Today I’ve been testing his new CUDA work within his custom ds4 (newly renamed “DwarfStar 4”) inference engine, specifically made just for this model, optimized for 128GB systems. This is a game changer! It is already performant, accurate, and starts incredibly quickly on GB10.
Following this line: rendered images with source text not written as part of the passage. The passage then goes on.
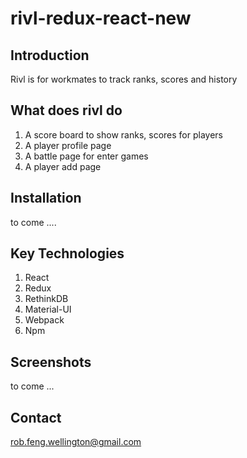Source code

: # rivl-redux-react-new
## Introduction
Rivl is for workmates to track ranks, scores and history

## What does rivl do
1. A score board to show ranks, scores for players
2. A player profile page
3. A battle page for enter games
4. A player add page

## Installation
to come ....

## Key Technologies
1. React
2. Redux
3. RethinkDB
4. Material-UI
4. Webpack
5. Npm

## Screenshots
to come ...

## Contact
rob.feng.wellington@gmail.com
I have created a convenience installer repo with a one-shot installer script:

GitHub - Entrpi/ds4-on-spark: antirez/ds4 (DwarfStar 4) on NVIDIA DGX Spark — install, benchmarks, and roofline analysis. Steady-state decode at ~95% of bandwidth ceiling; MTP and concurrency analyzed. · GitHub

curl -sSL https://raw.githubusercontent.com/Entrpi/ds4-on-spark/main/install.sh | bash -s -- --with-mtp --start

That one command:

  1. Verifies the host (aarch64, GB10/SM121, CUDA 13, ≥110 GiB free disk).
  2. Clones antirez/ds4 and builds ds4, ds4-server, ds4-bench with CUDA_ARCH=sm_121 … takes about 8 seconds on a Spark, no patches required.
  3. Downloads the Q2 GGUF (~81 GiB) and the optional MTP draft GGUF (~3.6 GiB) from antirez/deepseek-v4-gguf.
  4. Runs the “capital of France” smoke test and asserts “Paris” in the output.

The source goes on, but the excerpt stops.